- Supreme Court of the United States

Argued April 18, 1927 Decided May 16, 1927
- Full case name: Hess v. Pawloski
- Citations: 274 U.S. 352 (more) 47 S.Ct. 632; 71 L. Ed. 1091; 1927 U.S. LEXIS 34

Case history
- Prior: Denial of motion to dismiss affirmed, 250 Mass. 22, 144 N.E. 760, 35 A.L.R. 945 (Mass. 1924). Defendant's exceptions overruled, 253 Mass. 478, 149 N.E. 122 (Mass. 1925). Trial court then entered judgment for the plaintiff.

Holding
- A statute appointing an agent for service of process for non-resident motorists involved in accidents while in the Commonwealth of Massachusetts complies with the Fourteenth Amendment.

Court membership
- Chief Justice William H. Taft Associate Justices Oliver W. Holmes Jr. · Willis Van Devanter James C. McReynolds · Louis Brandeis George Sutherland · Pierce Butler Edward T. Sanford · Harlan F. Stone

Case opinion
- Majority: Butler, joined by unanimous

Laws applied
- M.G.L.A. c.90 amended St.Mass 1923, c. 431, Sec. 2; U.S.C.A. Const. Amend. 14.

= Hess v. Pawloski =

Hess v. Pawloski, 274 U.S. 352 (1927), was a case in which the Supreme Court of the United States held that a statute designating the Massachusetts registrar of motor vehicles as agent for purpose of service of process for out-of-state non-resident motorists complies with the Due Process Clause of the Fourteenth Amendment.

==Background==

Hess, a Pennsylvania resident, was involved in a car accident with Pawloski, a Massachusetts resident, while driving in Worcester, Massachusetts.

At the time of the accident, a Massachusetts statute stated that a non-resident motorist implicitly consented to the appointment of the registrar of motor vehicles to act as his agent for service of process in the Commonwealth of Massachusetts, and that personal service served upon the registrar was to be as valid as personal service upon the defendant, so long as a copy of the process was forwarded by registered mail to the defendant at the defendant's last known address. This legal concept of "implied consent" allowed Massachusetts to exercise jurisdiction over nonresidents who were not present in the state at the time service of process was executed upon the agent as stipulated in the statute. In the Massachusetts court, Hess appeared specially to contest jurisdiction but not answer the claim against him. His motion to dismiss was denied.
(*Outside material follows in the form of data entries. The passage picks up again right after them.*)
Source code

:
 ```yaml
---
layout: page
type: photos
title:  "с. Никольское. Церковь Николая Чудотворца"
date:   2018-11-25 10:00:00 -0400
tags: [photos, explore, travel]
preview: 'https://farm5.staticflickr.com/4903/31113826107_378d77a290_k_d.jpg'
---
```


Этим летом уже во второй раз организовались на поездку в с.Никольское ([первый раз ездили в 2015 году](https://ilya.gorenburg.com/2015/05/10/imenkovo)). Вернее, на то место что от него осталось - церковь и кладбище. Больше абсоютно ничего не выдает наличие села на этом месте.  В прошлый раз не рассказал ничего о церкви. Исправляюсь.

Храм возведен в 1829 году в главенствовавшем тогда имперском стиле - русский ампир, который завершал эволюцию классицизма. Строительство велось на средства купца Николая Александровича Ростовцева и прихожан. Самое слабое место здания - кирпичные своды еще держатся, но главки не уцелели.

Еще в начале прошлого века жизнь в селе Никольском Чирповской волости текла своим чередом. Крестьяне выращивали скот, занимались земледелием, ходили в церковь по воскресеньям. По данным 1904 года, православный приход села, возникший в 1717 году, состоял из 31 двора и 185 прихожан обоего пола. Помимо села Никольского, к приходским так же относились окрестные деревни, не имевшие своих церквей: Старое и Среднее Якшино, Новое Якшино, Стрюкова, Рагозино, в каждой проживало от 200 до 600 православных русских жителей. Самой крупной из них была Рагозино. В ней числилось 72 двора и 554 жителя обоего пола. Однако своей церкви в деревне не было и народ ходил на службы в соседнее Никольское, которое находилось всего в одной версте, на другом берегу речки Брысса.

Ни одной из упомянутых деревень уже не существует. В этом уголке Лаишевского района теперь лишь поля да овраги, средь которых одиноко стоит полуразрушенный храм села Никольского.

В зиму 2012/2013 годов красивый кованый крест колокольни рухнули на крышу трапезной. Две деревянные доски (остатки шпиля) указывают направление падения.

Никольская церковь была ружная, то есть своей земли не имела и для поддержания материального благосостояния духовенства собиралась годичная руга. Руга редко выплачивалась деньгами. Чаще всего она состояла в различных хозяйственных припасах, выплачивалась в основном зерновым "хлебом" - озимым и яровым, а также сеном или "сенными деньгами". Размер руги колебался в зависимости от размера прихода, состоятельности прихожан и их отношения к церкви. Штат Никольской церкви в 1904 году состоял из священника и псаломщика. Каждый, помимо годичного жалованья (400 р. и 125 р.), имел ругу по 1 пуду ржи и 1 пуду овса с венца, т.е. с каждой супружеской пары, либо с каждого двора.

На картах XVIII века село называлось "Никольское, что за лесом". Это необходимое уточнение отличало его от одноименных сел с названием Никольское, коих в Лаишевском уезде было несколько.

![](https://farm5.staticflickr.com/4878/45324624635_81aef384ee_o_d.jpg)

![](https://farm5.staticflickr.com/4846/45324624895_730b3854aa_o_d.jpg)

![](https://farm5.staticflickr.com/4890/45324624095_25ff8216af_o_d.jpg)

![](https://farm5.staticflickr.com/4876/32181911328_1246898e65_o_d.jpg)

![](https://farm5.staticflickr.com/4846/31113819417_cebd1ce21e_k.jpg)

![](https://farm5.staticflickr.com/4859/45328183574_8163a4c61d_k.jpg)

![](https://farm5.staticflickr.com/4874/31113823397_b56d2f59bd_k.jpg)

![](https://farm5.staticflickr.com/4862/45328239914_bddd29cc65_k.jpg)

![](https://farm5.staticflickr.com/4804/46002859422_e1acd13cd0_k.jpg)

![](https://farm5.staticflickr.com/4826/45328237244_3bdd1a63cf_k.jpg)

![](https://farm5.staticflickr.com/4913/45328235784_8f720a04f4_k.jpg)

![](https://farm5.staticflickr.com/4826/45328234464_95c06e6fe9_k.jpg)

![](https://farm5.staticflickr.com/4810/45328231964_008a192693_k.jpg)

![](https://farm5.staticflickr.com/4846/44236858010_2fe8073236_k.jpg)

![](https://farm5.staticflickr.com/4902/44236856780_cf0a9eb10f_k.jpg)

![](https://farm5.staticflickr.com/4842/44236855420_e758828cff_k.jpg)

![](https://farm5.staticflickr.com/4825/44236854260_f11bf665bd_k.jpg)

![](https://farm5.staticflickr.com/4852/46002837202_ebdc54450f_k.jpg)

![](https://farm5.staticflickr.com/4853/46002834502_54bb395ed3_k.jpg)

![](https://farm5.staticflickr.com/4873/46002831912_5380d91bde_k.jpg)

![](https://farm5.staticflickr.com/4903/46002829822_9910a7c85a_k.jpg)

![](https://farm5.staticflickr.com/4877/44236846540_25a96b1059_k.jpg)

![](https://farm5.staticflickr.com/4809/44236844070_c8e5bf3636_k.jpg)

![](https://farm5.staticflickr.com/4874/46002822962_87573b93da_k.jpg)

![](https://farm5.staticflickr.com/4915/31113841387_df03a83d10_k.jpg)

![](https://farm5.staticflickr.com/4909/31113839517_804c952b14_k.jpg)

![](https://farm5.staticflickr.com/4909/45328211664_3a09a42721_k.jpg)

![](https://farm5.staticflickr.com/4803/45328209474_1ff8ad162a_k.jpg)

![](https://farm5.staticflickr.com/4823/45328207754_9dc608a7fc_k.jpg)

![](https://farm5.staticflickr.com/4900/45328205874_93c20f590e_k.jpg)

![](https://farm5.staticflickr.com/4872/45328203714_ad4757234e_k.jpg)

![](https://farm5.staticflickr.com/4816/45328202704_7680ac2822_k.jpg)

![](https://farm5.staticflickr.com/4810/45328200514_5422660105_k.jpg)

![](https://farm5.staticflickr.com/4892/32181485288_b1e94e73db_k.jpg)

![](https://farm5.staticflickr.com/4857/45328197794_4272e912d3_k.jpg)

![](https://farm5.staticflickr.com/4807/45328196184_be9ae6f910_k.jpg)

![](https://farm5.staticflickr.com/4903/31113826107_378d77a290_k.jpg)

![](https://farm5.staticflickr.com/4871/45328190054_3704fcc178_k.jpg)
On appeal, Hess argued that the Massachusetts statute at issue in the case was an unconstitutional exercise of the Commonwealth of Massachusetts's police power in light of the Due Process Clause of the Fourteenth Amendment, and that Massachusetts could not exercise personal jurisdiction over him because
1. he was not a resident of the state,
2. he was not personally served while in Massachusetts, and
3. he never consented to the appointment of an agent for service of process.

==Analysis==

In this decision, the Court expanded the reach of personal jurisdiction beyond rule promulgated in prior Supreme Court jurisprudence, because it suggested that non-residents are subject to a court having jurisdiction at the location of an accident. Only three exceptions to territorial jurisdiction existed: cases involving marriage status; where a party has given consent (e.g. establishing a corporation); and where the party is a resident of the state. In Hess, the court relaxed the legal rules defining consent established in Pennoyer v. Neff to include nonresidents who travel through Massachusetts using the highway system.

This decision reflected an attempt by the Court to fit the problems of an increasingly more mobile and technologically advanced society in the model of Justice Field in Pennoyer.

The Court reasoned that cars are dangerous, and that states have the power to regulate their operation in order to make highways safe. Here, the implied consent was narrowly limited to proceedings related to accidents on highways in which the non-resident is involved. The difference between a formal and informal appointment of an agent isn't substantive in relation to the Due Process Clause.

Most importantly, the statute is not hostile to the non-resident, because he is put on nearly equal footing with the resident plaintiff.